Certamente l’uso prevalente, dopo la chiusura di ville e parchi cittadini, è quello di palestra en plein air.
Alzando lo sguardo e facendolo scorrere sui tetti dei palazzi confinanti la vocazione sportiva balza agli occhi: quasi ogni giorno c’è qualcuno che salta a corda, alterna flessioni e squat o, munito del tappetino d’ordinanza, pratica lo yoga.
Capita pure di vedere chi, più audace di altri, si è caricato la bicicletta su per le scale e pedala, come un criceto nella ruota, lungo il perimetro a ridosso del parapetto.
Una implicita o esplicita ripartizione degli orari tra condomini consente di rispettare le distanze di sicurezza.
Stessa cautela che sembrano adottare le famiglie con bambini per i quali la terrazza condominiale diventa un surrogato del parco giochi.
All’ora della merenda, con plaid e cesta dei giochi, si sale su e si sta un po’ all’aria aperta improvvisando picnic tra le antenne.
Non manca – a questa osservazione empirica – chi si rifugia all’aperto per leggere un libro in santa pace quando la convivenza forzata con coniuge e figli non lascia evidentemente spazio in casa per farlo, o per videochattare con gli amici.
In un palazzo in fondo all’isolato uno dei condomini – racconta il tam tam di quartiere – ha lanciato agli altri inquilini la proposta di un aperitivo sulla terrazza condominiale, sempre nel rispetto del metro, meglio due, da tenere tra i presenti.

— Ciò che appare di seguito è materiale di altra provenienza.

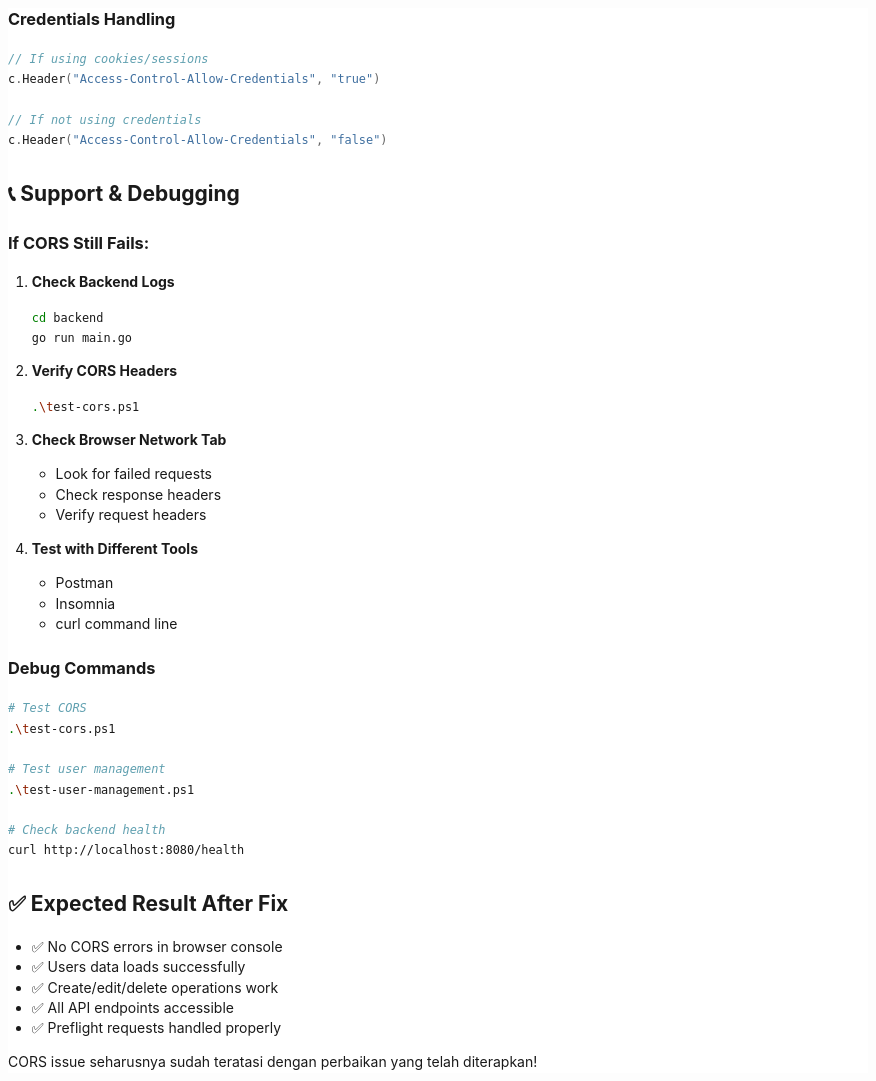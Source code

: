 ### **Credentials Handling**
```go
// If using cookies/sessions
c.Header("Access-Control-Allow-Credentials", "true")

// If not using credentials
c.Header("Access-Control-Allow-Credentials", "false")
```

## 📞 **Support & Debugging**

### **If CORS Still Fails:**

1. **Check Backend Logs**
   ```bash
   cd backend
   go run main.go
   ```

2. **Verify CORS Headers**
   ```bash
   .\test-cors.ps1
   ```

3. **Check Browser Network Tab**
   - Look for failed requests
   - Check response headers
   - Verify request headers

4. **Test with Different Tools**
   - Postman
   - Insomnia
   - curl command line

### **Debug Commands**
```bash
# Test CORS
.\test-cors.ps1

# Test user management
.\test-user-management.ps1

# Check backend health
curl http://localhost:8080/health
```

## ✅ **Expected Result After Fix**

- ✅ No CORS errors in browser console
- ✅ Users data loads successfully
- ✅ Create/edit/delete operations work
- ✅ All API endpoints accessible
- ✅ Preflight requests handled properly

CORS issue seharusnya sudah teratasi dengan perbaikan yang telah diterapkan!

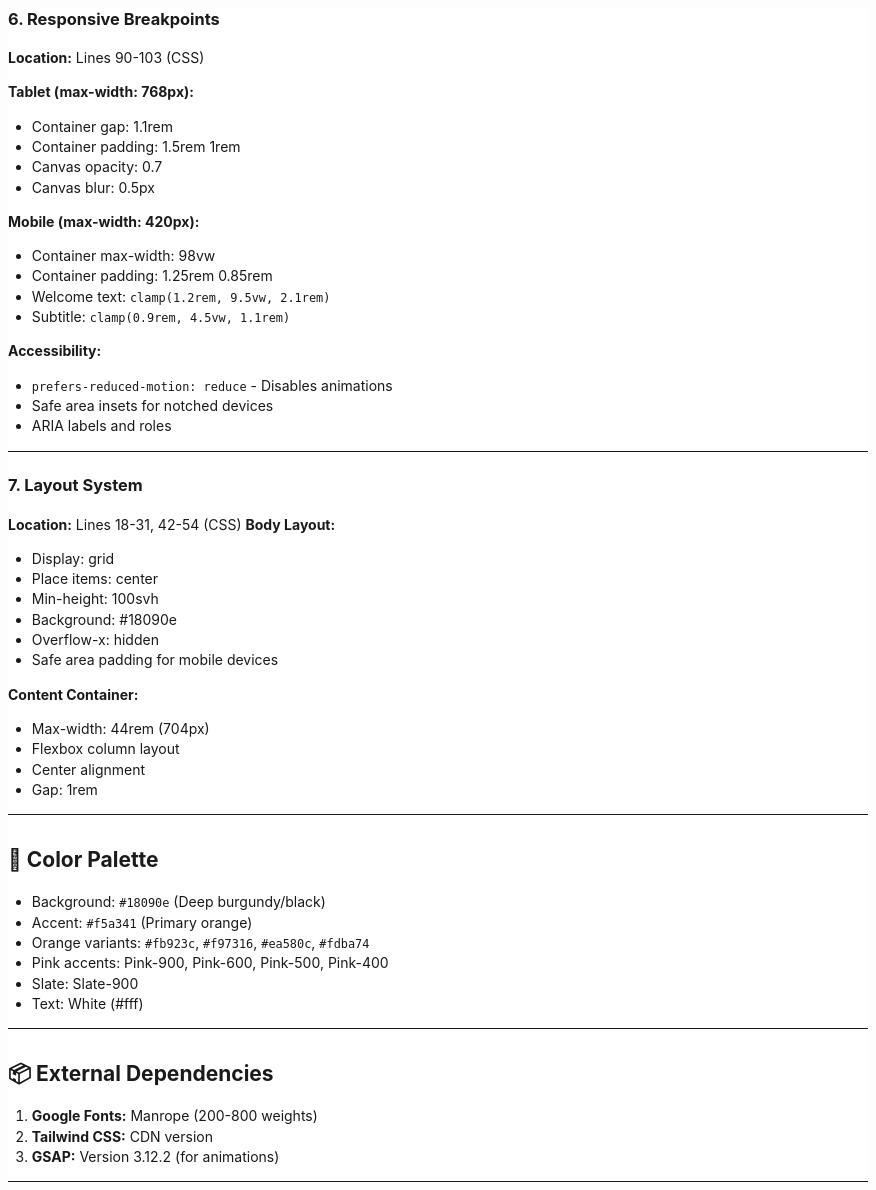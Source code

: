 
### 6. **Responsive Breakpoints**
**Location:** Lines 90-103 (CSS)

**Tablet (max-width: 768px):**
- Container gap: 1.1rem
- Container padding: 1.5rem 1rem
- Canvas opacity: 0.7
- Canvas blur: 0.5px

**Mobile (max-width: 420px):**
- Container max-width: 98vw
- Container padding: 1.25rem 0.85rem
- Welcome text: `clamp(1.2rem, 9.5vw, 2.1rem)`
- Subtitle: `clamp(0.9rem, 4.5vw, 1.1rem)`

**Accessibility:**
- `prefers-reduced-motion: reduce` - Disables animations
- Safe area insets for notched devices
- ARIA labels and roles

---

### 7. **Layout System**
**Location:** Lines 18-31, 42-54 (CSS)
**Body Layout:**
- Display: grid
- Place items: center
- Min-height: 100svh
- Background: #18090e
- Overflow-x: hidden
- Safe area padding for mobile devices

**Content Container:**
- Max-width: 44rem (704px)
- Flexbox column layout
- Center alignment
- Gap: 1rem

---

## 🎨 Color Palette
- Background: `#18090e` (Deep burgundy/black)
- Accent: `#f5a341` (Primary orange)
- Orange variants: `#fb923c`, `#f97316`, `#ea580c`, `#fdba74`
- Pink accents: Pink-900, Pink-600, Pink-500, Pink-400
- Slate: Slate-900
- Text: White (#fff)

---

## 📦 External Dependencies
1. **Google Fonts:** Manrope (200-800 weights)
2. **Tailwind CSS:** CDN version
3. **GSAP:** Version 3.12.2 (for animations)

---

Un’occasione per stemperare ansie e preoccupazioni e fare due chiacchiere, finanche con quei vicini di pianerottolo con i quali, fino all’avvento del Coronavirus, magari non si è andati oltre al buongiorno e al buonasera.
Non è dato sapere quanti abbiano accolto l’invito, ma è facile immaginare che se l’iniziativa è andata in porto si sia tradotta in qualcosa a metà strada tra Rubabandiera e Quattro Cantoni: bottiglia nel mezzo, invitati ai bordi del terrazzo pronti a scattare con il bicchiere in mano, al momento giusto, per versarsi da bere e tornare nel proprio angolo senza pericolosi incontri ravvicinati.
Ora poi che la primavera sembra aver definitivamente spazzato via l’inverno c’è da scommettere che si organizzeranno turni per conquistarsi un posto al sole.
Magari dapprima ci si affaccerà timidamente in terrazza in pantaloncini e canottiera, ma non è escluso che, passati Pasqua, 25 aprile e Primo maggio, ahinoi, ancora in quarantena o quasi, se e quando il caldo esploderà il lastricato condominiale diventerà la spiaggia negata, con tanto di sedia a sdraio, bikini e cocktail con l’ombrellino.
Uno dei mantra che, a mo’ di conforto, si sentono ripetere in questi terribili giorni di isolamento coatto è
“apprezza ciò che hai, non pensare a quello che ti manca”.
In fondo è quello che sta facendo il popolo delle terrazze.